• [Problem to solve] Beneath this task are records; print exactly the stretch of them from the line with "- The data received" through the line with "- you have no", both ends included.

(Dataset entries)
+ + + + + + +
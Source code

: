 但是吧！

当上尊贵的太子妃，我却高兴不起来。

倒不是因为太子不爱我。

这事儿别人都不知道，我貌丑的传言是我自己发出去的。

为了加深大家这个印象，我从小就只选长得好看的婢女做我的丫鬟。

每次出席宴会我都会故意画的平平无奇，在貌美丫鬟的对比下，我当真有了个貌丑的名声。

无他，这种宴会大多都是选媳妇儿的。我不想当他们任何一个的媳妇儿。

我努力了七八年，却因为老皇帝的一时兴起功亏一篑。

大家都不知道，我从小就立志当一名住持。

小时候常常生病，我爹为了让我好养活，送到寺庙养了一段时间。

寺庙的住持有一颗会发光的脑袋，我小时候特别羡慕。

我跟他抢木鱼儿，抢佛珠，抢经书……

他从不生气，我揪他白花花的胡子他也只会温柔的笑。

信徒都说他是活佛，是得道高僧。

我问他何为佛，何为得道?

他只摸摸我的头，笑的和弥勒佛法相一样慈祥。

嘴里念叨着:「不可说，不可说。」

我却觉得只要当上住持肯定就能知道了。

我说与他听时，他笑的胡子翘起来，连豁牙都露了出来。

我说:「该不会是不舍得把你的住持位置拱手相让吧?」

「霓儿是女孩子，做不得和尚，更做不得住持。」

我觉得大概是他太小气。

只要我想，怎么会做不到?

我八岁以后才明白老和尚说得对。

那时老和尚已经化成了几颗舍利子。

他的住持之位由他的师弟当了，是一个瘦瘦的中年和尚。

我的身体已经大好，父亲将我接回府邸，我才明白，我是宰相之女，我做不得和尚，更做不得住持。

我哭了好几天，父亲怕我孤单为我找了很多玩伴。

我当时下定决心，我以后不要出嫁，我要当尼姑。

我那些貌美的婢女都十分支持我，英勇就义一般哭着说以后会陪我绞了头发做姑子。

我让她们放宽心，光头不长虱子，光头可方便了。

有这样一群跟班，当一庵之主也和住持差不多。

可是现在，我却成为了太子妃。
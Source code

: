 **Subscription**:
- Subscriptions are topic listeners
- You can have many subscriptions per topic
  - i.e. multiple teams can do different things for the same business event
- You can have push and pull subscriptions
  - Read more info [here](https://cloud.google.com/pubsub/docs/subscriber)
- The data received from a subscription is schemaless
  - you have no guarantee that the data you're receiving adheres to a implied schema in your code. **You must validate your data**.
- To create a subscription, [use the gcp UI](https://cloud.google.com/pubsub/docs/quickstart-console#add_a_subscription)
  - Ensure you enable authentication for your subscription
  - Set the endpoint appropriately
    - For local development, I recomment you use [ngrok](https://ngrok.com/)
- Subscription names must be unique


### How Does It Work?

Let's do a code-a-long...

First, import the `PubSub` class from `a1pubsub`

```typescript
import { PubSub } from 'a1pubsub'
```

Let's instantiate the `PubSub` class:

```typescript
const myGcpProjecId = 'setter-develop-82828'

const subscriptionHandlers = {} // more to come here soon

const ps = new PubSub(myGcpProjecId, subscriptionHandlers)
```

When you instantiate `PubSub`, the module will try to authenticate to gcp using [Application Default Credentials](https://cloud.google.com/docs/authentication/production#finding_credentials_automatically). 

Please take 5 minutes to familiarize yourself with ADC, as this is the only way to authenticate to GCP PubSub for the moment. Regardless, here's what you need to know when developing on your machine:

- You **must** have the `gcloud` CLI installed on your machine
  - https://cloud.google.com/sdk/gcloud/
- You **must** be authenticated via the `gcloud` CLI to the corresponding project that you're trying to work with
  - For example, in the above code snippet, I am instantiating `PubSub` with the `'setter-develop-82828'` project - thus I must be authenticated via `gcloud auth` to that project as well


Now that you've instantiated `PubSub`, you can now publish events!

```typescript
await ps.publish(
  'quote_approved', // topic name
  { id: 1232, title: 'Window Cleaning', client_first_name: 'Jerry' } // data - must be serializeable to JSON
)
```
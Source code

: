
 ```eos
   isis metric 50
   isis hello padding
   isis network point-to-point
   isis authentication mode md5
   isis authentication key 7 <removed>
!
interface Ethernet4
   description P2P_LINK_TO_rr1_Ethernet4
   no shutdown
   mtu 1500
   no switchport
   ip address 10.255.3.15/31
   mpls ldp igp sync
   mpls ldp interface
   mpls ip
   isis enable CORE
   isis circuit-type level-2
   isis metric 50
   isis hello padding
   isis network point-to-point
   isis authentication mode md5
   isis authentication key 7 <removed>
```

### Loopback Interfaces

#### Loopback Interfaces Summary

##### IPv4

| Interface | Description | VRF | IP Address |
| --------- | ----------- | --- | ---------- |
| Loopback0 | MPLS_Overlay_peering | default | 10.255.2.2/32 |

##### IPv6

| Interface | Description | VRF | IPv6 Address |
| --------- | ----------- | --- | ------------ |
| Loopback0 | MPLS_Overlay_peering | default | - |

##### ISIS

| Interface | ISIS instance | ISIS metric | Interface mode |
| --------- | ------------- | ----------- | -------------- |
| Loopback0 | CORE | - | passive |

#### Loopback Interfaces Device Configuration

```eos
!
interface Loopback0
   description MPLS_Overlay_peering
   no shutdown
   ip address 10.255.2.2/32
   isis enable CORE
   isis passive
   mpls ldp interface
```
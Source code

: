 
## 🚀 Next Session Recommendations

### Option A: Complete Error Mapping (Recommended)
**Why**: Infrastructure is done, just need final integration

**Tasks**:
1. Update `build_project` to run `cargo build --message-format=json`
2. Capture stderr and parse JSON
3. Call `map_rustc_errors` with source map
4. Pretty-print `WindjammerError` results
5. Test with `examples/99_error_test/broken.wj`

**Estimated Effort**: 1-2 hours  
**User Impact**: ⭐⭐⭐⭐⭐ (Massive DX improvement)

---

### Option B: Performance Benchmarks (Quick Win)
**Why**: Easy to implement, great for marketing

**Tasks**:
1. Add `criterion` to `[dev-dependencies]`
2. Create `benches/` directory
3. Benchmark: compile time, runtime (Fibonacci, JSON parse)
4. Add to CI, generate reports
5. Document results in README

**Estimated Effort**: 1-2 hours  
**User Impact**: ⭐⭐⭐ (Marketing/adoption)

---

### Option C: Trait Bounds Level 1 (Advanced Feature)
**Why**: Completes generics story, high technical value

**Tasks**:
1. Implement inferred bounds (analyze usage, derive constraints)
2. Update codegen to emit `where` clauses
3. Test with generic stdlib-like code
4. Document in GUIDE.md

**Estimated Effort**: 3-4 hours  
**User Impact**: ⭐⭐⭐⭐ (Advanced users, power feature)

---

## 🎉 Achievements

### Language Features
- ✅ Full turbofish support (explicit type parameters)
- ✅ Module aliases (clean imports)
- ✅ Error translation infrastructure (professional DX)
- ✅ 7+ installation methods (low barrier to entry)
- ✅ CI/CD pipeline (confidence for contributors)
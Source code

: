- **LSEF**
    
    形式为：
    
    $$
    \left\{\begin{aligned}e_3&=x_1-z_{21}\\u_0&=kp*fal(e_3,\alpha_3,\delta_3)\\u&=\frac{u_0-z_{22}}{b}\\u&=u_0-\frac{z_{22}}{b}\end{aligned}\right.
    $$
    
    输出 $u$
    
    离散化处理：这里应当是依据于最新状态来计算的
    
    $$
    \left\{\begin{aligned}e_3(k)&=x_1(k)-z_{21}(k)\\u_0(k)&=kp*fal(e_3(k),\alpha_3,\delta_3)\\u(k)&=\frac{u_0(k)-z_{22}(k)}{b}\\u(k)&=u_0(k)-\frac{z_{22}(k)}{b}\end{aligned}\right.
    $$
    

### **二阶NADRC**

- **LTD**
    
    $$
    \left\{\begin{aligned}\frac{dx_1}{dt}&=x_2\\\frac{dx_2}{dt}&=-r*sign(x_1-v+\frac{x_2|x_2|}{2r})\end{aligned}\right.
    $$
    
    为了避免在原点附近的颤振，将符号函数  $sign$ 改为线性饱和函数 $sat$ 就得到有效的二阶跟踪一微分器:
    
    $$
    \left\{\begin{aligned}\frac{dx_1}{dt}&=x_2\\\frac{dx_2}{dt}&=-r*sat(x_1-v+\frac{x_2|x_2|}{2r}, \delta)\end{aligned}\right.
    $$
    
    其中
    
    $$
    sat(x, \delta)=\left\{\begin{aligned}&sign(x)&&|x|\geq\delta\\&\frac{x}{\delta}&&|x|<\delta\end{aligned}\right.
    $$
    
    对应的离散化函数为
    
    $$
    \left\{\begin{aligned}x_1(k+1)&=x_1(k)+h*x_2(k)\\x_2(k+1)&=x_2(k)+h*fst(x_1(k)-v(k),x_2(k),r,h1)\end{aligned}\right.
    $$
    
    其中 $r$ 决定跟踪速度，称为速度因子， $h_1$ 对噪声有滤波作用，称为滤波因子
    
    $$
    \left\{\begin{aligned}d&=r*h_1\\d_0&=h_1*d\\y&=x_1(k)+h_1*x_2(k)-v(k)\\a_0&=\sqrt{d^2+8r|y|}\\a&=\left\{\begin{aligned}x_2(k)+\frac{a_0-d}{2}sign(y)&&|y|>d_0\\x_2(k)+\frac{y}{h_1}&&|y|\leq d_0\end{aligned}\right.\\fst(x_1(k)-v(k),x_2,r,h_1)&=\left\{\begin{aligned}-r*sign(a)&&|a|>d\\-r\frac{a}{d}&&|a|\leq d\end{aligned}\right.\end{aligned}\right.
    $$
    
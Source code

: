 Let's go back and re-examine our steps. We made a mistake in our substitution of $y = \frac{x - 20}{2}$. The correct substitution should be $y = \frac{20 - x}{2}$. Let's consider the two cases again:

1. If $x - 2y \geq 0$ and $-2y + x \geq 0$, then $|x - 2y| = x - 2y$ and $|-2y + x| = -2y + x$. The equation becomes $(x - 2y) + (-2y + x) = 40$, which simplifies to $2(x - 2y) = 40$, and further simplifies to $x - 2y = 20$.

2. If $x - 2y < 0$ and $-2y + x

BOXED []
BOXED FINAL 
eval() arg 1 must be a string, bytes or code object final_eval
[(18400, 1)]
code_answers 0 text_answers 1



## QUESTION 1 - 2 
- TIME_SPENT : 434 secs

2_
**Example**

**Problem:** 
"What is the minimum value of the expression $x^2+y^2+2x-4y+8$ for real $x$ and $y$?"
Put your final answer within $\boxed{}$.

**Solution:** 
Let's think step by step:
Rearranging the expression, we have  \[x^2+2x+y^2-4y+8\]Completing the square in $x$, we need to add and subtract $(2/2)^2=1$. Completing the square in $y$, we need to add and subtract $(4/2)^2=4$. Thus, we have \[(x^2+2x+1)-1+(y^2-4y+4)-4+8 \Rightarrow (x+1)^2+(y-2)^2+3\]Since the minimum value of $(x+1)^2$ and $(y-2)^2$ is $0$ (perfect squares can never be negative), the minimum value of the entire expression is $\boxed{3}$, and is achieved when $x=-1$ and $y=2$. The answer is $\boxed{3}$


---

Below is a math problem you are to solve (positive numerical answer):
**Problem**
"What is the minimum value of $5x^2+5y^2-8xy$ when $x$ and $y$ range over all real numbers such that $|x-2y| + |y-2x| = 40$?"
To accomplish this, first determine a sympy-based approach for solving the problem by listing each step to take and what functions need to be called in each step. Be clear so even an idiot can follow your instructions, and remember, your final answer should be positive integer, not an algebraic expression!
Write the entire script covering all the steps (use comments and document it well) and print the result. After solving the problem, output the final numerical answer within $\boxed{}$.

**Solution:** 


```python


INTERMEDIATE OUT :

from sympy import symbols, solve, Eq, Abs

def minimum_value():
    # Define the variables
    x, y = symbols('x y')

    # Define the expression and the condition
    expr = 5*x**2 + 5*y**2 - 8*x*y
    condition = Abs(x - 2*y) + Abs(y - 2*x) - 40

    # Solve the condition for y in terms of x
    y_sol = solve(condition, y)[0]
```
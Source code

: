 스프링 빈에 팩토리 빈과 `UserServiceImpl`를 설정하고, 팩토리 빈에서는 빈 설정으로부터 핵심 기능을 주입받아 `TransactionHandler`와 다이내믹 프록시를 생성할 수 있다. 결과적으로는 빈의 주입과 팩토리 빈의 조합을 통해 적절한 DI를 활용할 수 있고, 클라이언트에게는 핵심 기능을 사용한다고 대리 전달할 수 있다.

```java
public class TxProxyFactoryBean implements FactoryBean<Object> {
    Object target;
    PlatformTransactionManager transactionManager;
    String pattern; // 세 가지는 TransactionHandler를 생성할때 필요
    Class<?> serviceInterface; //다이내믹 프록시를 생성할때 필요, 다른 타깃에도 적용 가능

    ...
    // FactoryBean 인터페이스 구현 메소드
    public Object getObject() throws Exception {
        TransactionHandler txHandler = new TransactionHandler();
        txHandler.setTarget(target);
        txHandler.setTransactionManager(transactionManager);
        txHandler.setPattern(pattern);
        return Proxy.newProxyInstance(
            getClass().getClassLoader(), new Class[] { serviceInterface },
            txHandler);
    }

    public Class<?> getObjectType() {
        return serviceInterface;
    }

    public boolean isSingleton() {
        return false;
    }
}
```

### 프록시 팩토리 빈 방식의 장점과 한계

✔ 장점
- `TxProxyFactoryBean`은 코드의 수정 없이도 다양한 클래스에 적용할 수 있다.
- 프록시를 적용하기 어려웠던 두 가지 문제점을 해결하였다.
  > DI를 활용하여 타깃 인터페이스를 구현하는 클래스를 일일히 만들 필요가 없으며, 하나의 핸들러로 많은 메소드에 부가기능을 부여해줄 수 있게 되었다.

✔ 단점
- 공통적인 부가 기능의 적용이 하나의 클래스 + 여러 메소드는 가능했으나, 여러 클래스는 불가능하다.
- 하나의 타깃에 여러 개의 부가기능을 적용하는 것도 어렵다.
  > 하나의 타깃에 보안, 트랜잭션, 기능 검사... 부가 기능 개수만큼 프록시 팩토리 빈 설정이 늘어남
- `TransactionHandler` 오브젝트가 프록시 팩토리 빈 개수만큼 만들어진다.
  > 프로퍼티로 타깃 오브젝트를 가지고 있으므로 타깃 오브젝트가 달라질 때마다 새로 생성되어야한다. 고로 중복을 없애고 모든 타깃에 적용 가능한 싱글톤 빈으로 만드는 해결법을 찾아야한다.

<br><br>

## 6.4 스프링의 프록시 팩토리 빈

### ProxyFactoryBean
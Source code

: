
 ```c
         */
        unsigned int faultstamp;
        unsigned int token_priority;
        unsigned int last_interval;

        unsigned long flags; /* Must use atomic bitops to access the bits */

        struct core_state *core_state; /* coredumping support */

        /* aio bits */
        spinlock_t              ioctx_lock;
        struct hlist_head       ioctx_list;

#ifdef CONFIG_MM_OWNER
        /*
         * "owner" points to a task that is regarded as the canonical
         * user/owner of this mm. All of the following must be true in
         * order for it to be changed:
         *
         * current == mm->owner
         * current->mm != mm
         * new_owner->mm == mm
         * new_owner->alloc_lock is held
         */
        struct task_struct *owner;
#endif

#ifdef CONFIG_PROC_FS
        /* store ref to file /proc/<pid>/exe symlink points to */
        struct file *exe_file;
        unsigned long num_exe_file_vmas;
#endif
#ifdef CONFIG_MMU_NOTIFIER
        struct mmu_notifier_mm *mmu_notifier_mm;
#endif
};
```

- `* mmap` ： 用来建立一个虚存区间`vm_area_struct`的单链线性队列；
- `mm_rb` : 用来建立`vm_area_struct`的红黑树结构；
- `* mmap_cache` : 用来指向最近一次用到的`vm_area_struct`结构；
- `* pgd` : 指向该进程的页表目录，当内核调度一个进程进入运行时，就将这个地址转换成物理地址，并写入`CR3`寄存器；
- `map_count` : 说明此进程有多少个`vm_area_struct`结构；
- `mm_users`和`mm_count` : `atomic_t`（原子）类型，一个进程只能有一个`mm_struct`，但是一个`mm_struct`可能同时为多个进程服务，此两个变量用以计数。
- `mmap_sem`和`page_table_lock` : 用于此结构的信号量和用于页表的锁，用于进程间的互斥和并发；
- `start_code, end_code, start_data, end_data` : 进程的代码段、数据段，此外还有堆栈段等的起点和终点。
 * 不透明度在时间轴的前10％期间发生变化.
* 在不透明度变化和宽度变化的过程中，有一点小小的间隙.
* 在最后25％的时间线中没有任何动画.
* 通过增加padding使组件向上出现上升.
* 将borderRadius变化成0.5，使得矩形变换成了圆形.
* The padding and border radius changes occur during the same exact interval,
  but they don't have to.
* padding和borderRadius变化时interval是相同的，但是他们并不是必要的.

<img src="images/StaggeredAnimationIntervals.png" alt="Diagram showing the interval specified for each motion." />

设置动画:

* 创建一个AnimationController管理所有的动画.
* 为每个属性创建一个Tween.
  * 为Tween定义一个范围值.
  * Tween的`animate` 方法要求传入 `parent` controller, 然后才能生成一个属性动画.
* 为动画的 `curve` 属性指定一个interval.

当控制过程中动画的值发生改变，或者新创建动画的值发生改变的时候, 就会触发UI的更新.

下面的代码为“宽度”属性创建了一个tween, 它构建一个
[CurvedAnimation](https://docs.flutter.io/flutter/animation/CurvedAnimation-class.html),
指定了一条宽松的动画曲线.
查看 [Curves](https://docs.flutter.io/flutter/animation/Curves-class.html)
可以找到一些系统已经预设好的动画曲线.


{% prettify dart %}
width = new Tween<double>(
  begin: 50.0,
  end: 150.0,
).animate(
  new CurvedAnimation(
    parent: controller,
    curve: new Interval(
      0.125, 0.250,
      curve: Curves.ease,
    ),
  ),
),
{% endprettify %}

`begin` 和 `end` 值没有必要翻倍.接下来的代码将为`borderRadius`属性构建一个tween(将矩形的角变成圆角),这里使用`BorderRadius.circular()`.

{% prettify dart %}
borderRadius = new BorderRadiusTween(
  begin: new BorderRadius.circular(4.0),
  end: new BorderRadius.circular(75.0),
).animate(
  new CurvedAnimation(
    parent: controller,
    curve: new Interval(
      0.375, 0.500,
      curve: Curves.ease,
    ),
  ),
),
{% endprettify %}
+ + + + + + +
• [Result of the exercise]
- The data received from a subscription is schemaless
  - you have no guarantee that the data you're receiving adheres to a implied schema in your code. **You must validate your data**.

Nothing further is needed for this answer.